In medicine, physicians are very keen to find out what every abnormal value might reveal, and we go to great lengths to be sure that it doesn’t show anything pathological. We all have been taught that if you order 12 lab tests in a healthy subject, statistically one will fall out of the normal range. The results must be interpreted with a clinical understanding of the patient. Physicians would like to diagnose disease early and treat it when it is easily treated. We also have a litigious society, and all physicians are trained that it is better to over treat by a great measure than to face a lawsuit over missing a diagnosis. We do not tolerate mistakes in medicine.
It is past the time that our society should be looking at everything we do with an understanding of its environmental impact. We talk about climate change a lot, but we rarely get to the “Reduce” part of the three Rs (Reduce, Reuse, Recycle). What if everyone made a conscious effort to reduce what they eat? Again we are not in the mindset that it might benefit the planet if everyone ate less food! And consider the effect on diabetes, kidney failure, and heart disease. More and more discussion is happening about food waste in schools and restaurants, and they are starting to find ways to reduce it. The next step should be to look at medicine, analyze waste on all levels, and reduce the obvious redundancies.
It would also be very helpful to incentivize health care by having a co-pay associated with services, drugs, and medical supplies. Many times I have heard a patient defer a medication they felt they didn’t need because it had a co-pay of $10. Had it been free of charge, the patient would have simply filled it and not used it! A patient can also request smaller prescription amounts, such as 10 pills rather than 30. A standard prescription for patients leaving the hospital is 30 pills. Most of my patients do not need all those pills.
So what can we do right now?

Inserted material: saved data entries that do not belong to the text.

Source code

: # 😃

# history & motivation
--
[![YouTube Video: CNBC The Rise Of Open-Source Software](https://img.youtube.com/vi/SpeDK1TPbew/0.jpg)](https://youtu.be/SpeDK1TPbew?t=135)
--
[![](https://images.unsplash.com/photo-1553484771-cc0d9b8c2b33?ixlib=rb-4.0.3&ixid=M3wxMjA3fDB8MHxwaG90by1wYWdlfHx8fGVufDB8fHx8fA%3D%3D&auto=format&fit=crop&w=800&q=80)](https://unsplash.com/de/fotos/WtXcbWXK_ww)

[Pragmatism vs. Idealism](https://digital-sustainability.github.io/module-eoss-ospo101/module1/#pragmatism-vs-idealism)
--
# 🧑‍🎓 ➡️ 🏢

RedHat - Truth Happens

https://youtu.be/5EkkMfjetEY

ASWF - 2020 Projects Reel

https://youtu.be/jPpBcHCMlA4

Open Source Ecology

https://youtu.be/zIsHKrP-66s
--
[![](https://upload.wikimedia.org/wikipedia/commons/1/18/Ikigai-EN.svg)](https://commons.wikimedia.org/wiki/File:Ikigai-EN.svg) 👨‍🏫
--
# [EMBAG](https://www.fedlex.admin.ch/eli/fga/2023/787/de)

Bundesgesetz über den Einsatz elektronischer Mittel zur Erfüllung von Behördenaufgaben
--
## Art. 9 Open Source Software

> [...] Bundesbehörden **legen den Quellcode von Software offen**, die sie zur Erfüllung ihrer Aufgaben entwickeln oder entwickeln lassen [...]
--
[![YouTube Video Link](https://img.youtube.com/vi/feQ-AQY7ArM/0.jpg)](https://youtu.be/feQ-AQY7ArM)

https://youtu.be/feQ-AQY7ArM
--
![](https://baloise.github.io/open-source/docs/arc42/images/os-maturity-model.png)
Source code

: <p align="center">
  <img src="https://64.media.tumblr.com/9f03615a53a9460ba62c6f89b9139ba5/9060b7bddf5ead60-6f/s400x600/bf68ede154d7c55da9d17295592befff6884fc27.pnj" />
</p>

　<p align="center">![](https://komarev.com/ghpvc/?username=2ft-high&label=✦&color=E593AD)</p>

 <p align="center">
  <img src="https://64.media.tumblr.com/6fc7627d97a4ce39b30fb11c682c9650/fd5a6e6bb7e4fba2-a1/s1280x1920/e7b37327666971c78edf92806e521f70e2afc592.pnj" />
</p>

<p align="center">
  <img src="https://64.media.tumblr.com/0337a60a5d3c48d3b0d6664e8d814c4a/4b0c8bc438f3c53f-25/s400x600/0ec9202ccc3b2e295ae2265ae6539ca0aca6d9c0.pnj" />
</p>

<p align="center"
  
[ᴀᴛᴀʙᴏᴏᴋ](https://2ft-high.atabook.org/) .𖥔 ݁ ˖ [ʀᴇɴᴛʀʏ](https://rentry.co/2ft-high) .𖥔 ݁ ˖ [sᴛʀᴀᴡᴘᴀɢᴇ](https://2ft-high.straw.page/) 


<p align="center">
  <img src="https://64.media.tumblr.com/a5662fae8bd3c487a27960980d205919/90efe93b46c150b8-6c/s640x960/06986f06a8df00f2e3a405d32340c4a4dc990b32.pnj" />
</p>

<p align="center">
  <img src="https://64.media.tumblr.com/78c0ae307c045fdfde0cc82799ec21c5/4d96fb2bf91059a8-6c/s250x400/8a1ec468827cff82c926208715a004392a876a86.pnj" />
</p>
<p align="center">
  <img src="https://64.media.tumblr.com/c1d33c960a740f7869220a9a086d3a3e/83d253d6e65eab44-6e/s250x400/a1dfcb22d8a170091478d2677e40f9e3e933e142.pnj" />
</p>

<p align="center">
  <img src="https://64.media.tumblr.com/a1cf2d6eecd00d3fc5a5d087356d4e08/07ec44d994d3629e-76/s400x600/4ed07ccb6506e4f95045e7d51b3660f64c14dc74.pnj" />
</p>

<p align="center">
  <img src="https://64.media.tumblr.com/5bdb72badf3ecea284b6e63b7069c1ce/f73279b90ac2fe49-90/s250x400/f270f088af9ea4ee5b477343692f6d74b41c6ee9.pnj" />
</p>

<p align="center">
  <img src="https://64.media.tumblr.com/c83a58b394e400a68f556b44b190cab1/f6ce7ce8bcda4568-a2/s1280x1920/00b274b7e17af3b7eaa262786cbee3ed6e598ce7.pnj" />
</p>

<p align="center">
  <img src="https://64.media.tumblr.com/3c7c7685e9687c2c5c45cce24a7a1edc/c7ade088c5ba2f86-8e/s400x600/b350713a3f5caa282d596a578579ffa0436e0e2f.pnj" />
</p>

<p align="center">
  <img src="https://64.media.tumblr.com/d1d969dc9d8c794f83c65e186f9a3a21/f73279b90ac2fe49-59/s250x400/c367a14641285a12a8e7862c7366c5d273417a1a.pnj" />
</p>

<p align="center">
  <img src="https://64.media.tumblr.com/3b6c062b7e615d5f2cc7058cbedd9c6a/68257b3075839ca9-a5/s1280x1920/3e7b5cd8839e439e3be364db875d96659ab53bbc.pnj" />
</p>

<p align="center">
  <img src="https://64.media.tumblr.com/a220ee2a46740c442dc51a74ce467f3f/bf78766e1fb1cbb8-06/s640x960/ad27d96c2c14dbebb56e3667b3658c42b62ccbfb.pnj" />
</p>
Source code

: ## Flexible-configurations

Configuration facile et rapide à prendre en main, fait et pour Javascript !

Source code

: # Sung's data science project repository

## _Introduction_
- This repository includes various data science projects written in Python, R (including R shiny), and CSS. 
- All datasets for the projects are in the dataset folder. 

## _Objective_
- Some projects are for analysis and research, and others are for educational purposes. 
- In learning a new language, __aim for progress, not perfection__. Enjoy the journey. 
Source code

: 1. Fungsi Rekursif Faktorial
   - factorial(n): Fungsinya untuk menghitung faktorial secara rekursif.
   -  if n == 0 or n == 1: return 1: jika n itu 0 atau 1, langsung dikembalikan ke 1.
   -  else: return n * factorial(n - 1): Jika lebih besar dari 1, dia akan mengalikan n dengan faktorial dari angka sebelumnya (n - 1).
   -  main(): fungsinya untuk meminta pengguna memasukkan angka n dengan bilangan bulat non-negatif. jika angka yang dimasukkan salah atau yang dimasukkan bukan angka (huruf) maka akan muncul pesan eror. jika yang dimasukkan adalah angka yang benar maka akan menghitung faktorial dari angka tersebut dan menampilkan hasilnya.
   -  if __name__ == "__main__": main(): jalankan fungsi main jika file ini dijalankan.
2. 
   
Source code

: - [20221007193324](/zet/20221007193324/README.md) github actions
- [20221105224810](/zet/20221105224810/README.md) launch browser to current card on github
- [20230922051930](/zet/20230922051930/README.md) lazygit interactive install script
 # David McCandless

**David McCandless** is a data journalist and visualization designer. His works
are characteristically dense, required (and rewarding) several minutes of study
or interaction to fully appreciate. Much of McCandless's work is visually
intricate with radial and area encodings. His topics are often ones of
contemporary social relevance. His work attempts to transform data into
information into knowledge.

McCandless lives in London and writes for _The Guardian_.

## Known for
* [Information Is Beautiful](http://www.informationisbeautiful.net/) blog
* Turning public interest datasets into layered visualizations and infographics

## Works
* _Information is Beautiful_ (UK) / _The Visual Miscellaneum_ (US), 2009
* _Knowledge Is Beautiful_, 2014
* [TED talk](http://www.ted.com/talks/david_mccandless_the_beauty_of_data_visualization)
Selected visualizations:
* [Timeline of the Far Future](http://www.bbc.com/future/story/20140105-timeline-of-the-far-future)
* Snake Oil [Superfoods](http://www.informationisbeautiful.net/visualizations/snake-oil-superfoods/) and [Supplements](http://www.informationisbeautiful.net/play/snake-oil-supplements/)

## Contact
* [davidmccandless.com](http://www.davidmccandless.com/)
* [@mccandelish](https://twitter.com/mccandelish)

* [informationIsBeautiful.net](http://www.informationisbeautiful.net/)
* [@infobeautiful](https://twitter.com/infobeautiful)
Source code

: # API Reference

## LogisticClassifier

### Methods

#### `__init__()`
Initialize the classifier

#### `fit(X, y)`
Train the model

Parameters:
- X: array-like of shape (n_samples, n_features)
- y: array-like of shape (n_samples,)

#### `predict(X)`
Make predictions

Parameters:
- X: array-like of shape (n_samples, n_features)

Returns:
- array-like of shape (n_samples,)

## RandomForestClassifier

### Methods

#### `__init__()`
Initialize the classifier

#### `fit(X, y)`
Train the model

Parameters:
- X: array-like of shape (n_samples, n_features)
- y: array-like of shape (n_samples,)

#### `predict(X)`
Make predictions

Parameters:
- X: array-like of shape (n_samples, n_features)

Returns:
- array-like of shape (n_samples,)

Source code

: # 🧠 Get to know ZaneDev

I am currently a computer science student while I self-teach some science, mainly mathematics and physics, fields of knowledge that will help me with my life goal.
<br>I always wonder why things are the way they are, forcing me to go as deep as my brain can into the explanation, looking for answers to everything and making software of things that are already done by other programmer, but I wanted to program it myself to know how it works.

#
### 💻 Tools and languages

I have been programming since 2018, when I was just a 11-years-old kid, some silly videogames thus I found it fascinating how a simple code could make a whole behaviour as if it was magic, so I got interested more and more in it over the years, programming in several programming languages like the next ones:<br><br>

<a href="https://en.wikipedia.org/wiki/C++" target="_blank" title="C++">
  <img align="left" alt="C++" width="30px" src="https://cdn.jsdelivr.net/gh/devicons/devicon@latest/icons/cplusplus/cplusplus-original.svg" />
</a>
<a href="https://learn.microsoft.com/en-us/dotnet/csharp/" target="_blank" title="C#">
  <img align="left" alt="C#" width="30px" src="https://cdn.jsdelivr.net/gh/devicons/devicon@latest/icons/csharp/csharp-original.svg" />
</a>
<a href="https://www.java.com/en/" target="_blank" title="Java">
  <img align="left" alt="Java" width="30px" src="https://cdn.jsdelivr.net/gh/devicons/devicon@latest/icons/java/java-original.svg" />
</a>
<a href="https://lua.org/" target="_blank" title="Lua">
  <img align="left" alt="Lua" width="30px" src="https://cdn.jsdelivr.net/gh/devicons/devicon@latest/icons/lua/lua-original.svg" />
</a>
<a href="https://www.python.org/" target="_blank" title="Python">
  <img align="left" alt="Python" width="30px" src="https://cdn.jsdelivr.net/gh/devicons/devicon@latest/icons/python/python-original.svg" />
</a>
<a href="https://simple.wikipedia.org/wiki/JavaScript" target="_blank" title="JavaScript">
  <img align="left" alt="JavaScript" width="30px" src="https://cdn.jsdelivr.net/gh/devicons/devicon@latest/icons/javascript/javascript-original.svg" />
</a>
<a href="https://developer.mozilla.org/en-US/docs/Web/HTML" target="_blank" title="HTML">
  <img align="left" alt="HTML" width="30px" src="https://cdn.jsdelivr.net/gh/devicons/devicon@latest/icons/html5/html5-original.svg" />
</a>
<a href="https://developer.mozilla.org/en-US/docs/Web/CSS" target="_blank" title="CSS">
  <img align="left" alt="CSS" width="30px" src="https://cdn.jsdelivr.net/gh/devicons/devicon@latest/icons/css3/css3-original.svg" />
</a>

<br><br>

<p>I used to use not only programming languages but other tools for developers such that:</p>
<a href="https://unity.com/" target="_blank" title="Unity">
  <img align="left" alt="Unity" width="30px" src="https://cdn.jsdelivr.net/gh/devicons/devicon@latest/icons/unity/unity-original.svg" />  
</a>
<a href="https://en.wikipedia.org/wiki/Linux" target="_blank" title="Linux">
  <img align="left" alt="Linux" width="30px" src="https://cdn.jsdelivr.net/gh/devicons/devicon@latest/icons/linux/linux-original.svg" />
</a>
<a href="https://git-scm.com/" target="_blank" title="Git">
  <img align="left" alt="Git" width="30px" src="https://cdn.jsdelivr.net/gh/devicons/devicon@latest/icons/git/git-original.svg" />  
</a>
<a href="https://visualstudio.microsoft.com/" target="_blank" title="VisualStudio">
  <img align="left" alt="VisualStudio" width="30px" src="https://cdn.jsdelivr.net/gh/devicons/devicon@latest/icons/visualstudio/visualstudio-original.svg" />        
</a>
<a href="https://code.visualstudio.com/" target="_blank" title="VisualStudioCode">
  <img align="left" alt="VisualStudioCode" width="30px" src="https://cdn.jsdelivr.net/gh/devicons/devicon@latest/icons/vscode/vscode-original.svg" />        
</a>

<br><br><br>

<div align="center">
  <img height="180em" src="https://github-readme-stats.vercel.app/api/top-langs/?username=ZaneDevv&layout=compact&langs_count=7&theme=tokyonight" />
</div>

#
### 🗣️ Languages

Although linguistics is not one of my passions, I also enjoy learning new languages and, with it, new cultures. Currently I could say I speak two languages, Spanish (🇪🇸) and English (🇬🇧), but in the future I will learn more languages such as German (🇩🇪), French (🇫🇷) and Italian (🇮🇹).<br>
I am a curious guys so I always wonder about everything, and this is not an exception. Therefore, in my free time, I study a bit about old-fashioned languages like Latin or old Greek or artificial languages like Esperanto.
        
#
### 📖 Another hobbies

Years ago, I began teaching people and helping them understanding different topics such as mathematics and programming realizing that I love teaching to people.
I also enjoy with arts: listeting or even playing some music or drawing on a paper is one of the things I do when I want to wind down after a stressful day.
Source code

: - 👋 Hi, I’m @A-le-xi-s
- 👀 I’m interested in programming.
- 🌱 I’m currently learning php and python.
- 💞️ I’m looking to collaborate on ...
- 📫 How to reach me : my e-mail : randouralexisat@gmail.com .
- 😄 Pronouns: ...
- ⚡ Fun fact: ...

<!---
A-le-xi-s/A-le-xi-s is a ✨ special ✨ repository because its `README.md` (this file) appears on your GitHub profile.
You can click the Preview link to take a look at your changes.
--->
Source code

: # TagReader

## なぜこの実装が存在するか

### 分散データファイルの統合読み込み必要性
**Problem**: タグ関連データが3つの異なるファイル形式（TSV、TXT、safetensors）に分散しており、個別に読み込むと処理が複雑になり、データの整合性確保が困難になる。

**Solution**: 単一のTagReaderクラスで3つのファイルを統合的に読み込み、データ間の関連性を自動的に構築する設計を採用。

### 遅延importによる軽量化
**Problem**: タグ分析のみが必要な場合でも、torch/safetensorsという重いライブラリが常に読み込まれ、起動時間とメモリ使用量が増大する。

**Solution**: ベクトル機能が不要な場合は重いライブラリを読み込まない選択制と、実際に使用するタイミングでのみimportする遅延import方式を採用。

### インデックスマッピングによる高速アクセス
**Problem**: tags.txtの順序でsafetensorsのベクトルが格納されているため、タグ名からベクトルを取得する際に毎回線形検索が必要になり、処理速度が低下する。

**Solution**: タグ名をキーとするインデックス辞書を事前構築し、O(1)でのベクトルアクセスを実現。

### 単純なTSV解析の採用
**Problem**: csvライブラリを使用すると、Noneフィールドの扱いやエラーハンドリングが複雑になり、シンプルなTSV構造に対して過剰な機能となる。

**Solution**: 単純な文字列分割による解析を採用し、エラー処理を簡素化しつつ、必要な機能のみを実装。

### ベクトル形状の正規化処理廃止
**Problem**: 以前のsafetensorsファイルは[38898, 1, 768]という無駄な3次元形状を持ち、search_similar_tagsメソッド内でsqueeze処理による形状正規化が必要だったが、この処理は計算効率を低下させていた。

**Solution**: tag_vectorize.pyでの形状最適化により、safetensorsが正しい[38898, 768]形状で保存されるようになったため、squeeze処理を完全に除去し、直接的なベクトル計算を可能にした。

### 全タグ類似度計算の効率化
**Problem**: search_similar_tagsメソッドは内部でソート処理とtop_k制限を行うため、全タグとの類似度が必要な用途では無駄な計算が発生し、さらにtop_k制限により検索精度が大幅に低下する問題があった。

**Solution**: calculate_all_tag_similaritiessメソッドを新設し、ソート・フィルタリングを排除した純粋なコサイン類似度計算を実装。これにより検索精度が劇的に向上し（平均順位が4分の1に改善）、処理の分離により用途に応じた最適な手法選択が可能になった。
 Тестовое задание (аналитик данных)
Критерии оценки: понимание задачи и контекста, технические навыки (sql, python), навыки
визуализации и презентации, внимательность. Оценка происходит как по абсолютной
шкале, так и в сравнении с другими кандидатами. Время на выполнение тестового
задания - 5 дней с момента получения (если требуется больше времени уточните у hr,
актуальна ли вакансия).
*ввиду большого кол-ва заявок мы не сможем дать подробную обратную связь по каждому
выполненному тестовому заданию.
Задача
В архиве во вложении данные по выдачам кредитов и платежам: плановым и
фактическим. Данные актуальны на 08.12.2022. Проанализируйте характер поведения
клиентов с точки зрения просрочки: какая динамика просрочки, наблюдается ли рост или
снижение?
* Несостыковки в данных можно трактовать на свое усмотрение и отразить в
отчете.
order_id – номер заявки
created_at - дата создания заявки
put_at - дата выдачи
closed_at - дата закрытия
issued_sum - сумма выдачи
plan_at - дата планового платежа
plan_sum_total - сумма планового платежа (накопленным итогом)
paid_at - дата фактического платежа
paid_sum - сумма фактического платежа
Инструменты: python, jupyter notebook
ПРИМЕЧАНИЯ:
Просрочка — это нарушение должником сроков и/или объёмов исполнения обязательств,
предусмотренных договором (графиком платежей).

If every one of us just had the mindset to remember that everything we consume, even medical care, has its carbon footprint. If we don’t need it we can voice that. In the event that the patient declines the intervention the system can document “patient refused Vicodin prescription, will use ibuprofen instead” and then the health care practitioners are safely relieved of their mandate to offer each and every patient strong pain killers, for example. You can refuse the unnecessary refill on the drug you are no longer taking if you know that it is a computer that generated that refill. You can ask your physician whether you really need to have a pill and ask for the minimum amount at that time. You can treat the health care resources like you would your own household resources and reduce the use of those resources responsibly knowing that the system is rewarded for overuse and over-treatment. If the patient takes a part in this equation it will change.
Dr. Molly McMullen Laird is active in the community as an holistic physician at Community Supported Anthroposophical Medicine. She and her husband have founded a direct primary care model at their practice which operates under a monthly subscription contract with patients who want to be involved in their health care choices and use the anthroposophical approach to medicine. The fees in this model have increased annually between 2 and 3% rather than the double digit increases in conventional health insurance. She is also the Medical Director of the Rudolf Steiner Health Center, a holistic inpatient center for patients with chronic illnesses and cancer.